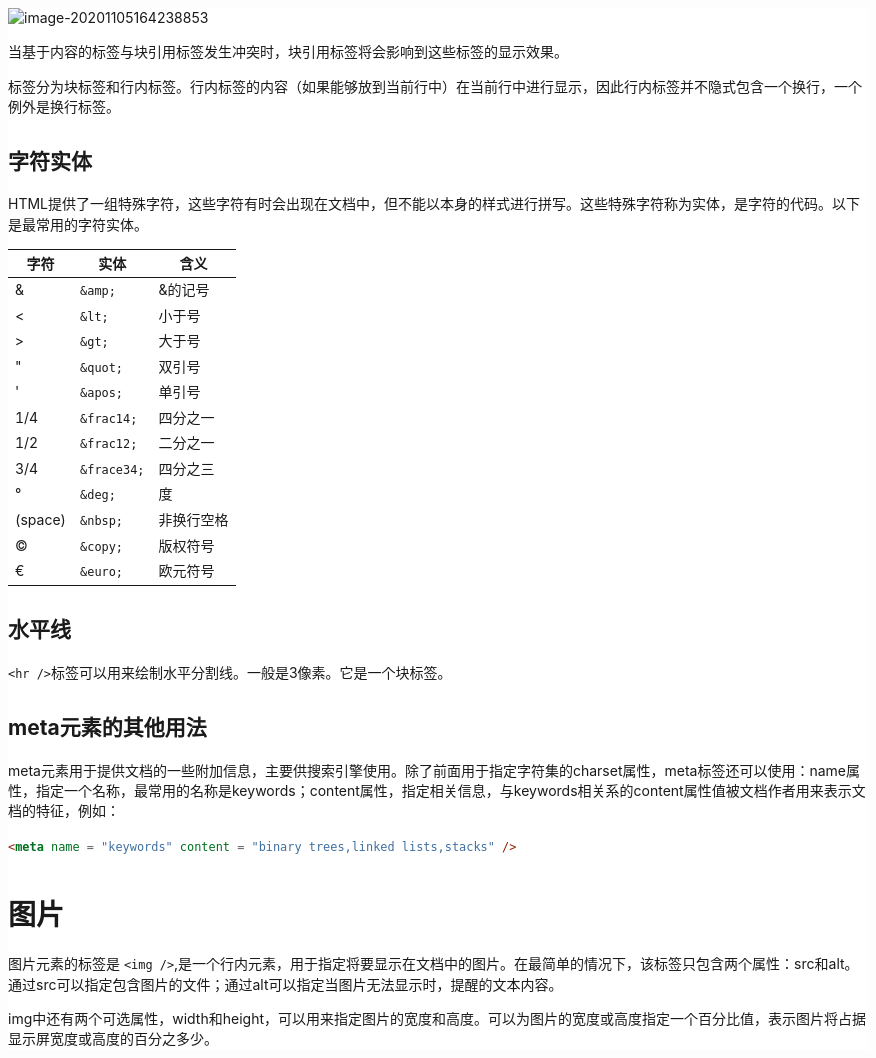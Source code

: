 ![image-20201105164238853](https://cdn.jsdelivr.net/gh/zerohk/blogpic@pics/img/image-20201105164238853.png)

当基于内容的标签与块引用标签发生冲突时，块引用标签将会影响到这些标签的显示效果。

标签分为块标签和行内标签。行内标签的内容（如果能够放到当前行中）在当前行中进行显示，因此行内标签并不隐式包含一个换行，一个例外是换行标签。

## 字符实体

HTML提供了一组特殊字符，这些字符有时会出现在文档中，但不能以本身的样式进行拼写。这些特殊字符称为实体，是字符的代码。以下是最常用的字符实体。

| 字符    | 实体        | 含义       |
| ------- | ----------- | ---------- |
| &       | `&amp;`     | &的记号    |
| <       | `&lt;`      | 小于号     |
| >       | `&gt;`      | 大于号     |
| "       | `&quot;`    | 双引号     |
| '       | `&apos;`    | 单引号     |
| 1/4     | `&frac14;`  | 四分之一   |
| 1/2     | `&frac12;`  | 二分之一   |
| 3/4     | `&frace34;` | 四分之三   |
| °       | `&deg;`     | 度         |
| (space) | `&nbsp;`    | 非换行空格 |
| ©       | `&copy;`    | 版权符号   |
| €       | `&euro;`    | 欧元符号   |

## 水平线

`<hr />`标签可以用来绘制水平分割线。一般是3像素。它是一个块标签。

## meta元素的其他用法

meta元素用于提供文档的一些附加信息，主要供搜索引擎使用。除了前面用于指定字符集的charset属性，meta标签还可以使用：name属性，指定一个名称，最常用的名称是keywords；content属性，指定相关信息，与keywords相关系的content属性值被文档作者用来表示文档的特征，例如：

```html
<meta name = "keywords" content = "binary trees,linked lists,stacks" />
```

# 图片

图片元素的标签是 `<img />`,是一个行内元素，用于指定将要显示在文档中的图片。在最简单的情况下，该标签只包含两个属性：src和alt。通过src可以指定包含图片的文件；通过alt可以指定当图片无法显示时，提醒的文本内容。

img中还有两个可选属性，width和height，可以用来指定图片的宽度和高度。可以为图片的宽度或高度指定一个百分比值，表示图片将占据显示屏宽度或高度的百分之多少。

INSTRUCTIONS FOR THE TASK
Write out exactly the final stretch of the records: the line containing "## meta元素的其他用法" and every line after it, through the last, and nothing else.

RESPONSE TO THIS TASK
## meta元素的其他用法

meta元素用于提供文档的一些附加信息，主要供搜索引擎使用。除了前面用于指定字符集的charset属性，meta标签还可以使用：name属性，指定一个名称，最常用的名称是keywords；content属性，指定相关信息，与keywords相关系的content属性值被文档作者用来表示文档的特征，例如：

```html
<meta name = "keywords" content = "binary trees,linked lists,stacks" />
```

# 图片

图片元素的标签是 `<img />`,是一个行内元素，用于指定将要显示在文档中的图片。在最简单的情况下，该标签只包含两个属性：src和alt。通过src可以指定包含图片的文件；通过alt可以指定当图片无法显示时，提醒的文本内容。

img中还有两个可选属性，width和height，可以用来指定图片的宽度和高度。可以为图片的宽度或高度指定一个百分比值，表示图片将占据显示屏宽度或高度的百分之多少。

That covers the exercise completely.